Only lines that contain the word "yaml" belong in the answer; copy them from the records below.

╭─ Data for processing

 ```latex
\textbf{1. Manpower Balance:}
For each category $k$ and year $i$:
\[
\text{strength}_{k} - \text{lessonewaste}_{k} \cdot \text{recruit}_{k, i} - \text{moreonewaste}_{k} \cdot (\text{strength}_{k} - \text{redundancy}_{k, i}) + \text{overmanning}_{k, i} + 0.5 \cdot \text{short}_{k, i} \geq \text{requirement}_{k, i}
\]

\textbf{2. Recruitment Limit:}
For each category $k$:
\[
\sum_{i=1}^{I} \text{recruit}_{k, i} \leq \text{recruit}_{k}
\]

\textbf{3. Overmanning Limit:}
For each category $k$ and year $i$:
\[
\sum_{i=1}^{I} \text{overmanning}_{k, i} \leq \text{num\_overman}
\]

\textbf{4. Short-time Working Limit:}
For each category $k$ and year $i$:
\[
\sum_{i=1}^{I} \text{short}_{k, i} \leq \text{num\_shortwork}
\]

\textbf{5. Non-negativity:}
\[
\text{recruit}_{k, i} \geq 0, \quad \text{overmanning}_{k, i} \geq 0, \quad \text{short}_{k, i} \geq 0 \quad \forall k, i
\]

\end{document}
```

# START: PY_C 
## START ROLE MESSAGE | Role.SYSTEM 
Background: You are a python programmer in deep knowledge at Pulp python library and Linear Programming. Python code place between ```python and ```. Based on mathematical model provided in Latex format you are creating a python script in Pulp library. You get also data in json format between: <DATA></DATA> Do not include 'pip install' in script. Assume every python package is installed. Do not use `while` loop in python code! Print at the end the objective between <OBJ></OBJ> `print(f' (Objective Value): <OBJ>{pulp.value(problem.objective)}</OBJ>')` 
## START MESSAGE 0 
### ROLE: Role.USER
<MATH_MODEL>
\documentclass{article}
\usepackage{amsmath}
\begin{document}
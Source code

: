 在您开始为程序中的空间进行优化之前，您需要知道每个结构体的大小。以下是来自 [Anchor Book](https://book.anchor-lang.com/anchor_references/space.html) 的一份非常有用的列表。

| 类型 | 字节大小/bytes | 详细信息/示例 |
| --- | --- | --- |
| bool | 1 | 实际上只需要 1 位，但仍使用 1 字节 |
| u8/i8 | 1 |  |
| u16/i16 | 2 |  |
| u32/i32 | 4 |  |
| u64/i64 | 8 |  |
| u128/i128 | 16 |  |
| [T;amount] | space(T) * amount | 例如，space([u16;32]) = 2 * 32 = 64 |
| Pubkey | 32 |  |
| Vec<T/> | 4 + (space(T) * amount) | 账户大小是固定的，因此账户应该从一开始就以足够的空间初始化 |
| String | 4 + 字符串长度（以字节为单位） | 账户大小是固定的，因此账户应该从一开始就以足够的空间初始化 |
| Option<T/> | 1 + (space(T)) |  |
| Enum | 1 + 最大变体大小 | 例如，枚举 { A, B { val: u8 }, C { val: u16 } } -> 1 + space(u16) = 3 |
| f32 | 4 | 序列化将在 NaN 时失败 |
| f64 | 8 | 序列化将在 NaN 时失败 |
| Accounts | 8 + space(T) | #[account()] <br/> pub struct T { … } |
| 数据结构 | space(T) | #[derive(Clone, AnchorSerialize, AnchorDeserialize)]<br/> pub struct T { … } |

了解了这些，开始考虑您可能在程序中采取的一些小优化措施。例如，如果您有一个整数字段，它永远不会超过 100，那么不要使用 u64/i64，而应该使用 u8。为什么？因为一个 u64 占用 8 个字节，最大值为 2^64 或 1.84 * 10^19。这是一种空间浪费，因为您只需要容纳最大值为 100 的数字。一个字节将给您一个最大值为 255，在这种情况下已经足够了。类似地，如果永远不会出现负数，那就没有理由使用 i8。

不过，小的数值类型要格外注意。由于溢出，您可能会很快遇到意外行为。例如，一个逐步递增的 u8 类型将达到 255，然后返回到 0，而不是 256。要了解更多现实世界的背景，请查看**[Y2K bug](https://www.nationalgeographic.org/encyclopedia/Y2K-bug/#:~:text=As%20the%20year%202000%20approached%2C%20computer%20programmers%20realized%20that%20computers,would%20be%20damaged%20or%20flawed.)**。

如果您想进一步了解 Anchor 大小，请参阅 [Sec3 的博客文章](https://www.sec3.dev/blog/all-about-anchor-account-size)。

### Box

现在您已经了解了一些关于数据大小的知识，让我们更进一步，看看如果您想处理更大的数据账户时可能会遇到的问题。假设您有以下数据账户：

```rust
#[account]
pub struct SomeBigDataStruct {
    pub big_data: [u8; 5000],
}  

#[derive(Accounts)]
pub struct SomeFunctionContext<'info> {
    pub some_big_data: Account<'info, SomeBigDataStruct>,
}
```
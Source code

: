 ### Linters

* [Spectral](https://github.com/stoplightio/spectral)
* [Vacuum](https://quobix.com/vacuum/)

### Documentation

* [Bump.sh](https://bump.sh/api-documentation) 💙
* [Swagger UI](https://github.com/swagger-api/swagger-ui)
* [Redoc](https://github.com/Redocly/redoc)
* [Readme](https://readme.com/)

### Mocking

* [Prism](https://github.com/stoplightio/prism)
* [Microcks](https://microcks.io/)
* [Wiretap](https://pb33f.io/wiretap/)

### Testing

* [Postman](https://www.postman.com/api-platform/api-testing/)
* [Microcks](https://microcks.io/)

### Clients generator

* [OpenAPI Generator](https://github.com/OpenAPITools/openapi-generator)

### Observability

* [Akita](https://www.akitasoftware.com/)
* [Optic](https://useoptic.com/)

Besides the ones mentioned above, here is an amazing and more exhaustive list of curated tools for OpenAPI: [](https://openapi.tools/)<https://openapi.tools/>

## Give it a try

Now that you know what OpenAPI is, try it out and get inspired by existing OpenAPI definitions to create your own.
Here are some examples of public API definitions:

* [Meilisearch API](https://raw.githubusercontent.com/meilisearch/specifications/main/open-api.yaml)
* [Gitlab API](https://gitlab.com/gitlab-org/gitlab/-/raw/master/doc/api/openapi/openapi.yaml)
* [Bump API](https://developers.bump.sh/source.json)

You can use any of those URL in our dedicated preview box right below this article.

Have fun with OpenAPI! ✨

╰─

→ **Answer box**
* [Meilisearch API](https://raw.githubusercontent.com/meilisearch/specifications/main/open-api.yaml)
* [Gitlab API](https://gitlab.com/gitlab-org/gitlab/-/raw/master/doc/api/openapi/openapi.yaml)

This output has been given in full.